Influence of substrate bias on microstructural evolution and mechanical properties of TiAlSiN thin films deposited by pulsed-DC magnetron sputtering

Document Type

Journal Article

Publication Title

Thin Solid Films

Publisher

Elsevier BV

Place of Publication

Switzerland

School

School of Engineering

RAS ID

26980

Comments

Cao, F., Munroe, P., Zhou, Z., & Xie, Z. (2017). Influence of substrate bias on microstructural evolution and mechanical properties of TiAlSiN thin films deposited by pulsed-DC magnetron sputtering. Thin Solid Films, 639(1), 137-144. https://doi.org/10.1016/j.tsf.2017.08.036

Abstract

Substrate bias is one of the many factors, influencing the microstructure and, thus, properties of physical vapor deposition coatings. The aim of this study is to investigate the effect of varying substrate bias on the microstructure and mechanical properties of TiAlSiN coatings deposited on M42 tool steel substrates at 500 °C by a pulsed-DC close-field unbalanced magnetron sputtering system (CFUBMS). The microstructure of the as-deposited coatings was characterized by a range of techniques, including transmission electron microscopy, glancing angle X-ray diffraction and X-ray photoelectron spectroscopy. In addition, nanoindentation measurements were conducted to evaluate the mechanical properties of these coatings. It was found that an increase in substrate bias imposed minimal effects on the composition of the as-deposited TiAlSiN coatings, but had a significant influence on both the phase composition and microstructure of the coatings.

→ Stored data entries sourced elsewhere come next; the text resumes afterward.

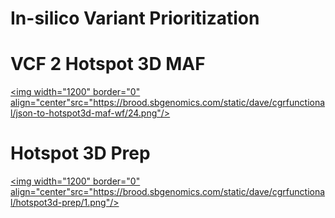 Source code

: In-silico Variant Prioritization
================

VCF 2 Hotspot 3D MAF
====================

<a href="https://brood.sbgenomics.com/static/dave/cgrfunctional/json-to-hotspot3d-maf-wf/24.png" target="_blank"> <img width="1200" border="0" align="center"src="https://brood.sbgenomics.com/static/dave/cgrfunctional/json-to-hotspot3d-maf-wf/24.png"/> </a>

Hotspot 3D Prep
===============

<a href="https://brood.sbgenomics.com/static/dave/cgrfunctional/hotspot3d-prep/1.png" target="_blank"> <img width="1200" border="0" align="center"src="https://brood.sbgenomics.com/static/dave/cgrfunctional/hotspot3d-prep/1.png"/> </a>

As the substrate bias voltage increased from − 40 to − 80 V, a transition from zone-2 type structure to zone-3 type structure was observed, together with a reduction of the width of columnar grain from ~ 180 to ~ 60 nm. There was also a structural transition from a mixed fcc TiN + fcc AlN phases into a single fcc TiAlN phase as the negative substrate bias was increased above 60 V. Hardness and modulus were observed to increase with increasing bias voltage. Solid solution hardening and Hall-Petch effects are believed to be responsible for the hardness improvement.